Going line by line through the listing below, count those with the string "baseCodes" and answer with the number alone.

§ Input material
::::::::

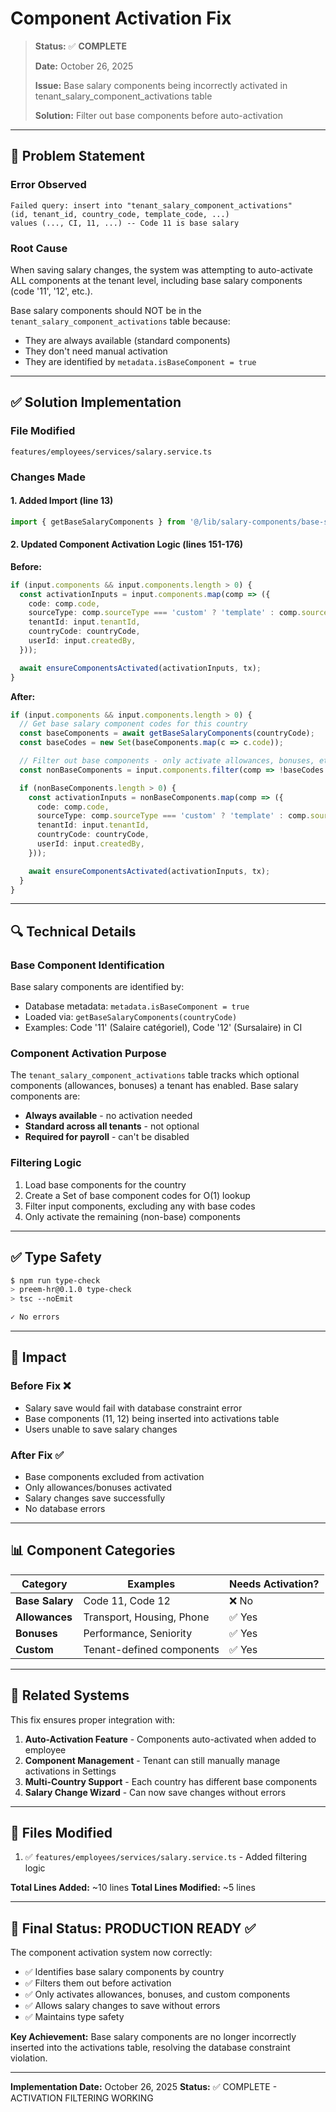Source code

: # Component Activation Fix

> **Status:** ✅ **COMPLETE**
>
> **Date:** October 26, 2025
>
> **Issue:** Base salary components being incorrectly activated in tenant_salary_component_activations table
>
> **Solution:** Filter out base components before auto-activation

---

## 🎯 **Problem Statement**

### **Error Observed**
```
Failed query: insert into "tenant_salary_component_activations"
(id, tenant_id, country_code, template_code, ...)
values (..., CI, 11, ...) -- Code 11 is base salary
```

### **Root Cause**
When saving salary changes, the system was attempting to auto-activate ALL components at the tenant level, including base salary components (code '11', '12', etc.).

Base salary components should NOT be in the `tenant_salary_component_activations` table because:
- They are always available (standard components)
- They don't need manual activation
- They are identified by `metadata.isBaseComponent = true`

---

## ✅ **Solution Implementation**

### **File Modified**
`features/employees/services/salary.service.ts`

### **Changes Made**

#### **1. Added Import** (line 13)
```typescript
import { getBaseSalaryComponents } from '@/lib/salary-components/base-salary-loader';
```

#### **2. Updated Component Activation Logic** (lines 151-176)

**Before:**
```typescript
if (input.components && input.components.length > 0) {
  const activationInputs = input.components.map(comp => ({
    code: comp.code,
    sourceType: comp.sourceType === 'custom' ? 'template' : comp.sourceType,
    tenantId: input.tenantId,
    countryCode: countryCode,
    userId: input.createdBy,
  }));

  await ensureComponentsActivated(activationInputs, tx);
}
```

**After:**
```typescript
if (input.components && input.components.length > 0) {
  // Get base salary component codes for this country
  const baseComponents = await getBaseSalaryComponents(countryCode);
  const baseCodes = new Set(baseComponents.map(c => c.code));

  // Filter out base components - only activate allowances, bonuses, etc.
  const nonBaseComponents = input.components.filter(comp => !baseCodes.has(comp.code));

  if (nonBaseComponents.length > 0) {
    const activationInputs = nonBaseComponents.map(comp => ({
      code: comp.code,
      sourceType: comp.sourceType === 'custom' ? 'template' : comp.sourceType,
      tenantId: input.tenantId,
      countryCode: countryCode,
      userId: input.createdBy,
    }));

    await ensureComponentsActivated(activationInputs, tx);
  }
}
```

---

## 🔍 **Technical Details**

### **Base Component Identification**
Base salary components are identified by:
- Database metadata: `metadata.isBaseComponent = true`
- Loaded via: `getBaseSalaryComponents(countryCode)`
- Examples: Code '11' (Salaire catégoriel), Code '12' (Sursalaire) in CI

### **Component Activation Purpose**
The `tenant_salary_component_activations` table tracks which optional components (allowances, bonuses) a tenant has enabled. Base salary components are:
- **Always available** - no activation needed
- **Standard across all tenants** - not optional
- **Required for payroll** - can't be disabled

### **Filtering Logic**
1. Load base components for the country
2. Create a Set of base component codes for O(1) lookup
3. Filter input components, excluding any with base codes
4. Only activate the remaining (non-base) components

---

## ✅ **Type Safety**

```bash
$ npm run type-check
> preem-hr@0.1.0 type-check
> tsc --noEmit

✓ No errors
```

---

## 🎯 **Impact**

### **Before Fix** ❌
- Salary save would fail with database constraint error
- Base components (11, 12) being inserted into activations table
- Users unable to save salary changes

### **After Fix** ✅
- Base components excluded from activation
- Only allowances/bonuses activated
- Salary changes save successfully
- No database errors

---

## 📊 **Component Categories**

| Category | Examples | Needs Activation? |
|----------|----------|-------------------|
| **Base Salary** | Code 11, Code 12 | ❌ No |
| **Allowances** | Transport, Housing, Phone | ✅ Yes |
| **Bonuses** | Performance, Seniority | ✅ Yes |
| **Custom** | Tenant-defined components | ✅ Yes |

---

## 🔄 **Related Systems**

This fix ensures proper integration with:
1. **Auto-Activation Feature** - Components auto-activated when added to employee
2. **Component Management** - Tenant can still manually manage activations in Settings
3. **Multi-Country Support** - Each country has different base components
4. **Salary Change Wizard** - Can now save changes without errors

---

## 📝 **Files Modified**

1. ✅ `features/employees/services/salary.service.ts` - Added filtering logic

**Total Lines Added:** ~10 lines
**Total Lines Modified:** ~5 lines

---

## 🎉 **Final Status: PRODUCTION READY** ✅

The component activation system now correctly:
- ✅ Identifies base salary components by country
- ✅ Filters them out before activation
- ✅ Only activates allowances, bonuses, and custom components
- ✅ Allows salary changes to save without errors
- ✅ Maintains type safety

**Key Achievement:** Base salary components are no longer incorrectly inserted into the activations table, resolving the database constraint violation.

---

**Implementation Date:** October 26, 2025
**Status:** ✅ COMPLETE - ACTIVATION FILTERING WORKING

::::::::

§ Response to the task
2